Among the newcomers is the textile specialist Andrew Martin (0800 3281346, prices start from pounds 29 for a king-size sheet and include free delivery), which moved into the bedlinen market in July with its first bed and bath collection. "Our textiles style is a cool look so our bedlinen collections stick with natural fibres and a neutral palette," explains the head of mail order, Jacquie Willers.
The current bedlinen renaissance is long overdue, according to Jean Delliere of The White House (not to be confused with The White Company, another leader in mail-order bedlinen, 0171-385 7988), whose family left France to open in Bond Street at the beginning of the century. "People buy expensive clothes, but they pay little regard to what they spend six to eight hours a day in," he says. "Fine linens add to the quality of life, as our Continental counterparts know." The White House, which boasts a large and high- quality collection, launched its first own-label collection earlier this year, featuring classic whites with pinstitching, simple hemming and tailored finishes as well as embroidered linens. Materials range from percale cotton to linen and cotton voile in whites, creams and ecrus; prices for a king- size flat sheet, either by mail order (0171-629 3521) or from the new Conduit Street shop in London, are pounds 100 upwards, with top-of-the-range cottons or linens double that. Other exports from France, once the international capital of linen, include the more colourful Descamps, stocked in Liberty.
Meanwhile, the Monogrammed Linen Shop has now doubled the size of its showcase Walton Street shop, selling mostly fine Egyptian cottons - with its own designs commissioned from Italy to keep costs down - and some more embroidered styles from Switzerland. Again, whites and creams are the mainstay, with a king-size set of two sheets and two pillowcases costing around pounds 165.

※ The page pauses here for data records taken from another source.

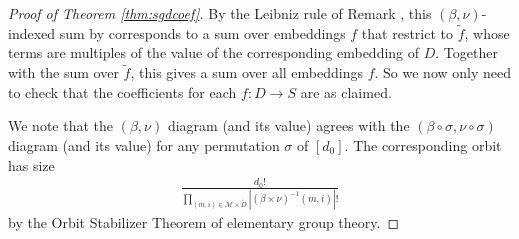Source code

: \documentclass{article}
\theoremstyle{plain}
\theoremstyle{definition}
\newcommand{\wabs}[1]{\left|#1\right|}
\newcommand{\Mm}{\mathcal{M}}
\begin{document}
\begin{proof}[Proof of Theorem \ref{thm:sgdcoef}]
            By the Leibniz rule of Remark \label{rmk:leibniz}, this $(\beta,
            \nu)$-indexed sum by corresponds to a sum over embeddings $f$ that
            restrict to $\tilde f$, whose terms are multiples of the value of
            the corresponding embedding of $D$.  Together with the sum over
            $\tilde f$, this gives a sum over all embeddings $f$.  So we now
            only need to check that the coefficients for each $f:D\to S$ are as
            claimed.

            We note that the $(\beta, \nu)$ diagram (and its value) agrees with
            the $(\beta \circ \sigma, \nu \circ \sigma)$ diagram (and its
            value) for any permutation $\sigma$ of $[d_0]$.  The corresponding
            orbit has size
            \begin{align*}
                \frac{d_0!}{
                    \prod_{(m, i) \in \Mm \times \tilde D}
                        \wabs{(\beta \times \nu)^{-1}(m, i)}!
                }
            \end{align*}
            by the Orbit Stabilizer Theorem of elementary group theory.   


\end{proof}
\end{document}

Strange though it may seem, "bedlinen" rarely means "linen" these days, but the Eastern Trading Alliance is one of the few remaining companies that specialises in linen bedlinen. Co-owner Tim Thomas extols the virtues of good linen, talking about its "air-conditioning effect" - whereby the undistorted flax fibre is hollow so it keeps you warm in winter and cool in summer. Good-quality linen, however, is expensive (pounds 80 for one king- size sheet).

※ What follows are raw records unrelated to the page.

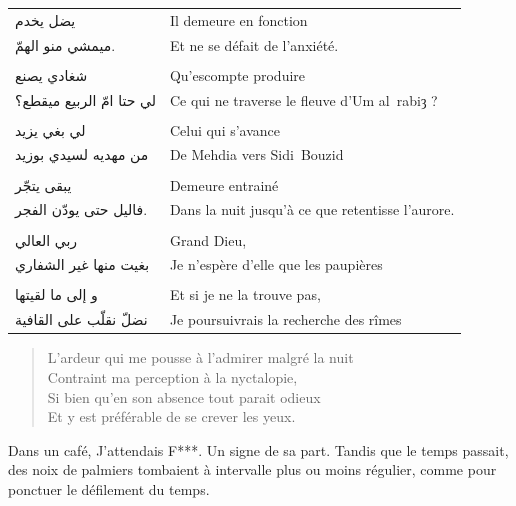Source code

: \begin{longtable}{R{0.3\textwidth} L{0.65\textwidth}}
\\
\textarabic{يضل يخدم}                    &       Il demeure en fonction   \\
\textarabic{ميمشي منو الهمّ.}             &       Et ne se défait de l’anxiété.   \\
\\
\textarabic{شغادي يصنع}                  &       Qu’escompte produire   \\
\textarabic{لي حتا امّ الربيع ميقطع؟}     &       Ce qui ne traverse le fleuve d’Um al~rabiȝ ?   \\
\\
\textarabic{لي بغي يزيد}                 &       Celui qui s’avance   \\
\textarabic{من مهديه لسيدي بوزيد}        &       De Mehdia vers Sidi~Bouzid \\
\\
\textarabic{يبقى يتجّر}                   &       Demeure entrainé   \\
\textarabic{فاليل حتى يودّن الفجر.}       &       Dans la nuit jusqu’à ce que retentisse  l’aurore.   \\
\\
\textarabic{ربي العالي}                  &       Grand Dieu,   \\
\textarabic{بغيت منها غير الشفاري}       &       Je n’espère d’elle que les paupières   \\
\\
\textarabic{و إلى ما لقيتها}             &       Et si je ne la trouve pas,   \\
\textarabic{نضلّ نقلّب على القافية}        &       Je poursuivrais la recherche des rîmes   \\
\end{longtable}

\begin{verse}
L’ardeur qui me pousse à l’admirer malgré la nuit\\
Contraint ma perception à la nyctalopie,\\
Si bien qu’en son absence tout parait odieux\\
Et y est préférable de se crever les yeux.
\end{verse}

\begin{prose}
Dans un café, J’attendais F***. Un signe de sa part. Tandis que le temps passait, des noix de palmiers tombaient à intervalle plus ou moins régulier, comme pour ponctuer le défilement du temps.
\end{prose}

When Cologne & Cotton first opened nine years ago, says the co-owner Vicky Shepherd, you couldn't buy proper cotton sheets, apart from "the odd bit" at department stores. Today, as she opens her fifth shop, she acknowledges that things have changed dramatically. "Our main objective is to be competitively priced for cotton bedlinen," she says. "Our supercombed percale cotton is top of the market but we sell masses of flannelette in blue chambray; and dog-tooth checks. We make a policy of never having anything in a packet so that customers can pull items off the shelf and touch them."
Touch in this market is vitally important. The Americans, including Ralph Lauren, display the thread count (how many threads of cotton per gram) on all packaging, 200 being Lauren's standard thread count, while the best Egyptian cotton range in the top-price-bracket (pounds 1,095 for a king- size bedset of fitted and flat sheet and two pillowcases) White Label reaches as high as 590. But, though a good guide, there are other things to take into consideration - whether the thread is twisted, standard, or double; how tightly it's woven, the type of cotton that is used and so on. "From the consumer point of view it's very difficult," says Delliere. "A whole lot goes into the specification. What's important to the consumer is how it feels to him." And, at the end of the day, the proof of the bedding lies in the sleeping.